WORKING DATA:

::::

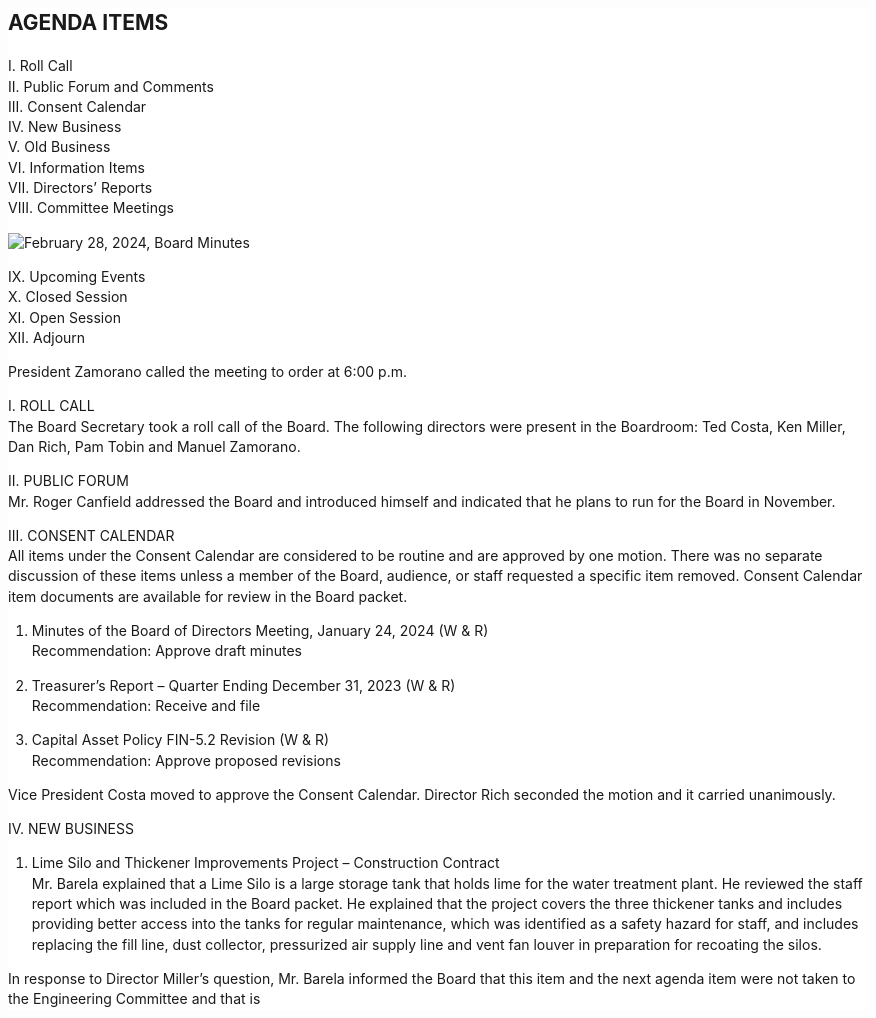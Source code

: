 ## AGENDA ITEMS
I. Roll Call  
II. Public Forum and Comments  
III. Consent Calendar  
IV. New Business  
V. Old Business  
VI. Information Items  
VII. Directors’ Reports  
VIII. Committee Meetings  

![February 28, 2024, Board Minutes](https://via.placeholder.com/768x993.png?text=February+28,+2024,+Board+Minutes)

IX. Upcoming Events  
X. Closed Session  
XI. Open Session  
XII. Adjourn  

President Zamorano called the meeting to order at 6:00 p.m.

I. ROLL CALL  
The Board Secretary took a roll call of the Board. The following directors were present in the Boardroom: Ted Costa, Ken Miller, Dan Rich, Pam Tobin and Manuel Zamorano.

II. PUBLIC FORUM  
Mr. Roger Canfield addressed the Board and introduced himself and indicated that he plans to run for the Board in November.

III. CONSENT CALENDAR  
All items under the Consent Calendar are considered to be routine and are approved by one motion. There was no separate discussion of these items unless a member of the Board, audience, or staff requested a specific item removed. Consent Calendar item documents are available for review in the Board packet.

1. Minutes of the Board of Directors Meeting, January 24, 2024 (W & R)  
   Recommendation: Approve draft minutes

2. Treasurer’s Report – Quarter Ending December 31, 2023 (W & R)  
   Recommendation: Receive and file

3. Capital Asset Policy FIN-5.2 Revision (W & R)  
   Recommendation: Approve proposed revisions

Vice President Costa moved to approve the Consent Calendar. Director Rich seconded the motion and it carried unanimously.

IV. NEW BUSINESS  
1. Lime Silo and Thickener Improvements Project – Construction Contract  
   Mr. Barela explained that a Lime Silo is a large storage tank that holds lime for the water treatment plant. He reviewed the staff report which was included in the Board packet. He explained that the project covers the three thickener tanks and includes providing better access into the tanks for regular maintenance, which was identified as a safety hazard for staff, and includes replacing the fill line, dust collector, pressurized air supply line and vent fan louver in preparation for recoating the silos.

In response to Director Miller’s question, Mr. Barela informed the Board that this item and the next agenda item were not taken to the Engineering Committee and that is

::::

What belongs in the answer is the line with "2. Treasurer’s Report" plus every later line of the listing, copied word for word and nothing besides.

FINISHED EXERCISE:
2. Treasurer’s Report – Quarter Ending December 31, 2023 (W & R)  
   Recommendation: Receive and file

3. Capital Asset Policy FIN-5.2 Revision (W & R)  
   Recommendation: Approve proposed revisions

Vice President Costa moved to approve the Consent Calendar. Director Rich seconded the motion and it carried unanimously.

IV. NEW BUSINESS  
1. Lime Silo and Thickener Improvements Project – Construction Contract  
   Mr. Barela explained that a Lime Silo is a large storage tank that holds lime for the water treatment plant. He reviewed the staff report which was included in the Board packet. He explained that the project covers the three thickener tanks and includes providing better access into the tanks for regular maintenance, which was identified as a safety hazard for staff, and includes replacing the fill line, dust collector, pressurized air supply line and vent fan louver in preparation for recoating the silos.

In response to Director Miller’s question, Mr. Barela informed the Board that this item and the next agenda item were not taken to the Engineering Committee and that is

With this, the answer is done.